## THE TASK:
Copy the entries that appear below in full, leaving out any picture among them.

Segment Open

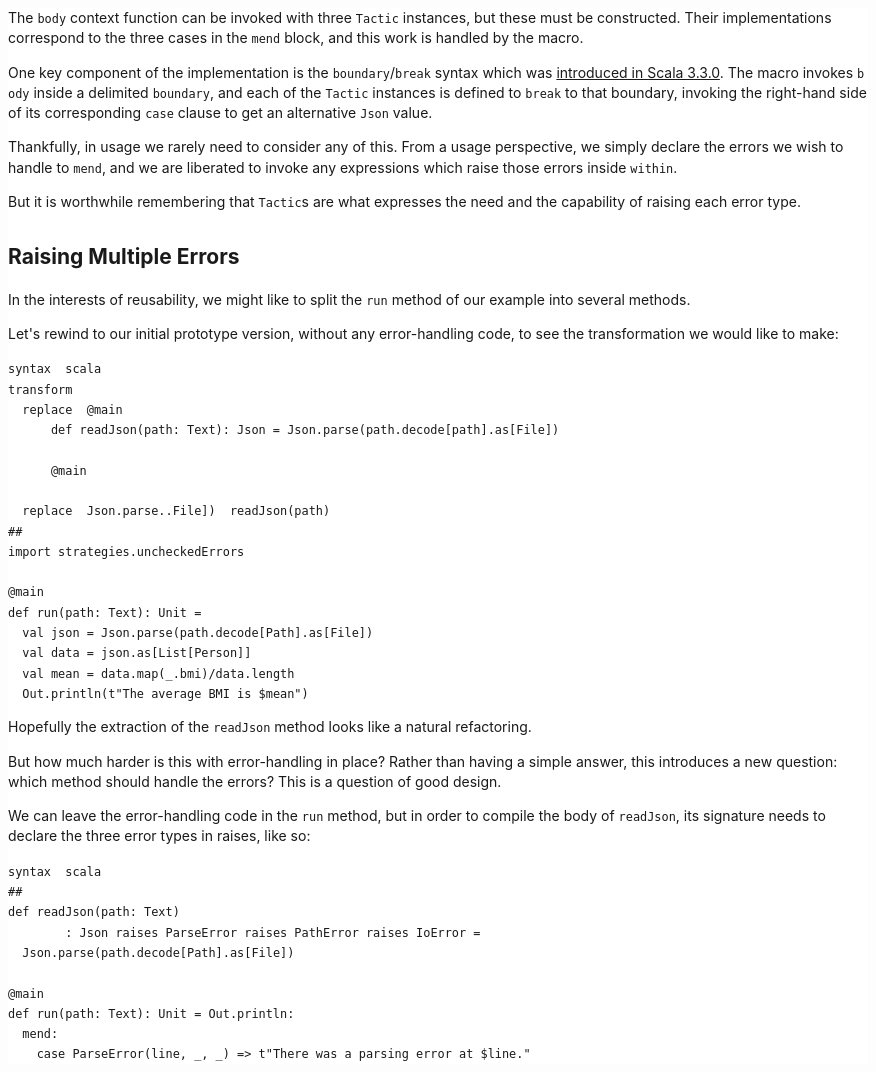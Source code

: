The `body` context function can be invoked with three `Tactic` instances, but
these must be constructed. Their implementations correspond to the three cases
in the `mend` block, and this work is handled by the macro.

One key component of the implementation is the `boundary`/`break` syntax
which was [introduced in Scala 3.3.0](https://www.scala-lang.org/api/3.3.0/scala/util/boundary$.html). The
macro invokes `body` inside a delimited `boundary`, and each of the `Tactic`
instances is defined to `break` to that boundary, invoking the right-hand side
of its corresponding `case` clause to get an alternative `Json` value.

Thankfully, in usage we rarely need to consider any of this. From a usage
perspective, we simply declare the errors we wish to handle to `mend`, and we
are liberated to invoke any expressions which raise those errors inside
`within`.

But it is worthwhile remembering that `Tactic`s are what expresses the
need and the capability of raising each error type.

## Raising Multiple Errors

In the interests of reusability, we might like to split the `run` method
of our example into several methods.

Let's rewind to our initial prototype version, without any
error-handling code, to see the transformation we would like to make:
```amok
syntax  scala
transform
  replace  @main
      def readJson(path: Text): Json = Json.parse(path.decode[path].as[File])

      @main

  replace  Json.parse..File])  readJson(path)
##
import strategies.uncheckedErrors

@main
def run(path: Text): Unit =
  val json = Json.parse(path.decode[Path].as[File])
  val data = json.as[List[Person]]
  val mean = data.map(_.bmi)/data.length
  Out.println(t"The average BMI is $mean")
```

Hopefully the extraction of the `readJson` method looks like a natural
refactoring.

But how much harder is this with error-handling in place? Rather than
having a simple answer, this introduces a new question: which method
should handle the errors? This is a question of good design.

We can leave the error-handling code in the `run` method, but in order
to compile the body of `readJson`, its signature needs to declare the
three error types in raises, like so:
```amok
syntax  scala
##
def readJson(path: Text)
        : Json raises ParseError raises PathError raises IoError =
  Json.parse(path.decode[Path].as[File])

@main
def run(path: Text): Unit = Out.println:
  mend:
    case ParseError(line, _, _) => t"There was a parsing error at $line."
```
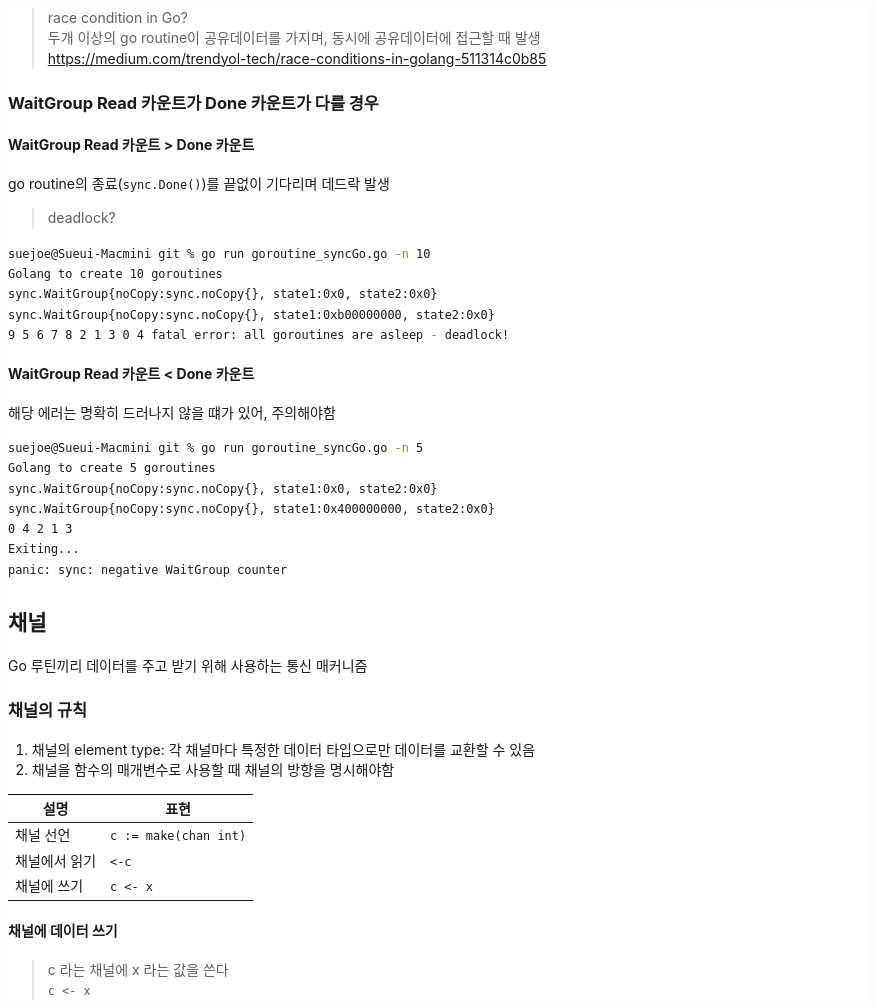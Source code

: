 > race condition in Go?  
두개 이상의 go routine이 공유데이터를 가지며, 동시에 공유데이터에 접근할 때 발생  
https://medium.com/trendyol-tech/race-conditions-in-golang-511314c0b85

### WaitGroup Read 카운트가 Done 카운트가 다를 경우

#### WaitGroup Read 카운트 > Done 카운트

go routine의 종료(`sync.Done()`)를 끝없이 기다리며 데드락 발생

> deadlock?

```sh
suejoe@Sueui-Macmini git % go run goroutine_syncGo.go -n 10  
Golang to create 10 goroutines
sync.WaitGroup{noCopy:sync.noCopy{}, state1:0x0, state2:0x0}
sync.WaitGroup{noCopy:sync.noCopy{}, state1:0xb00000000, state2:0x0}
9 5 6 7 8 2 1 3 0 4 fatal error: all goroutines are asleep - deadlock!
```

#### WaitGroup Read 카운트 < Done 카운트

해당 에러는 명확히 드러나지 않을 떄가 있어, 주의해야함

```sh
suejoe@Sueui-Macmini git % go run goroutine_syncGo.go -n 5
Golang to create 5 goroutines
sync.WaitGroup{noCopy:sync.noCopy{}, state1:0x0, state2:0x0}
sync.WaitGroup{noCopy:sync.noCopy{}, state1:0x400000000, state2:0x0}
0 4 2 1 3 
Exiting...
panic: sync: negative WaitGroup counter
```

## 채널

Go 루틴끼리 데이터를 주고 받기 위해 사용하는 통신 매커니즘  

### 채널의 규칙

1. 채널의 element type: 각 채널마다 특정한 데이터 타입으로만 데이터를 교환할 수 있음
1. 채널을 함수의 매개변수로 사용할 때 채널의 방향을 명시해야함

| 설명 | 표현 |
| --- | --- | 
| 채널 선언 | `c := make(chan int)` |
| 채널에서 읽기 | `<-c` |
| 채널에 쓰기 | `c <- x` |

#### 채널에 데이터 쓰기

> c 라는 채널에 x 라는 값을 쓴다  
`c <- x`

Segment Closed

## WRITTEN REPLY:
Source code

:The `body` context function can be invoked with three `Tactic` instances, but
these must be constructed. Their implementations correspond to the three cases
in the `mend` block, and this work is handled by the macro.

One key component of the implementation is the `boundary`/`break` syntax
which was [introduced in Scala 3.3.0](https://www.scala-lang.org/api/3.3.0/scala/util/boundary$.html). The
macro invokes `body` inside a delimited `boundary`, and each of the `Tactic`
instances is defined to `break` to that boundary, invoking the right-hand side
of its corresponding `case` clause to get an alternative `Json` value.

Thankfully, in usage we rarely need to consider any of this. From a usage
perspective, we simply declare the errors we wish to handle to `mend`, and we
are liberated to invoke any expressions which raise those errors inside
`within`.

But it is worthwhile remembering that `Tactic`s are what expresses the
need and the capability of raising each error type.

## Raising Multiple Errors

In the interests of reusability, we might like to split the `run` method
of our example into several methods.

Let's rewind to our initial prototype version, without any
error-handling code, to see the transformation we would like to make:
```amok
syntax  scala
transform
  replace  @main
      def readJson(path: Text): Json = Json.parse(path.decode[path].as[File])

      @main

  replace  Json.parse..File])  readJson(path)
##
import strategies.uncheckedErrors

@main
def run(path: Text): Unit =
  val json = Json.parse(path.decode[Path].as[File])
  val data = json.as[List[Person]]
  val mean = data.map(_.bmi)/data.length
  Out.println(t"The average BMI is $mean")
```

Hopefully the extraction of the `readJson` method looks like a natural
refactoring.

But how much harder is this with error-handling in place? Rather than
having a simple answer, this introduces a new question: which method
should handle the errors? This is a question of good design.

We can leave the error-handling code in the `run` method, but in order
to compile the body of `readJson`, its signature needs to declare the
three error types in raises, like so:
```amok
syntax  scala
##
def readJson(path: Text)
        : Json raises ParseError raises PathError raises IoError =
  Json.parse(path.decode[Path].as[File])

@main
def run(path: Text): Unit = Out.println:
  mend:
    case ParseError(line, _, _) => t"There was a parsing error at $line."
```
Source code

: > race condition in Go?  
두개 이상의 go routine이 공유데이터를 가지며, 동시에 공유데이터에 접근할 때 발생  
https://medium.com/trendyol-tech/race-conditions-in-golang-511314c0b85

### WaitGroup Read 카운트가 Done 카운트가 다를 경우

#### WaitGroup Read 카운트 > Done 카운트

go routine의 종료(`sync.Done()`)를 끝없이 기다리며 데드락 발생

> deadlock?

```sh
suejoe@Sueui-Macmini git % go run goroutine_syncGo.go -n 10  
Golang to create 10 goroutines
sync.WaitGroup{noCopy:sync.noCopy{}, state1:0x0, state2:0x0}
sync.WaitGroup{noCopy:sync.noCopy{}, state1:0xb00000000, state2:0x0}
9 5 6 7 8 2 1 3 0 4 fatal error: all goroutines are asleep - deadlock!
```

#### WaitGroup Read 카운트 < Done 카운트

해당 에러는 명확히 드러나지 않을 떄가 있어, 주의해야함

```sh
suejoe@Sueui-Macmini git % go run goroutine_syncGo.go -n 5
Golang to create 5 goroutines
sync.WaitGroup{noCopy:sync.noCopy{}, state1:0x0, state2:0x0}
sync.WaitGroup{noCopy:sync.noCopy{}, state1:0x400000000, state2:0x0}
0 4 2 1 3 
Exiting...
panic: sync: negative WaitGroup counter
```

## 채널

Go 루틴끼리 데이터를 주고 받기 위해 사용하는 통신 매커니즘  

### 채널의 규칙

1. 채널의 element type: 각 채널마다 특정한 데이터 타입으로만 데이터를 교환할 수 있음
1. 채널을 함수의 매개변수로 사용할 때 채널의 방향을 명시해야함

| 설명 | 표현 |
| --- | --- | 
| 채널 선언 | `c := make(chan int)` |
| 채널에서 읽기 | `<-c` |
| 채널에 쓰기 | `c <- x` |

#### 채널에 데이터 쓰기

> c 라는 채널에 x 라는 값을 쓴다  
`c <- x`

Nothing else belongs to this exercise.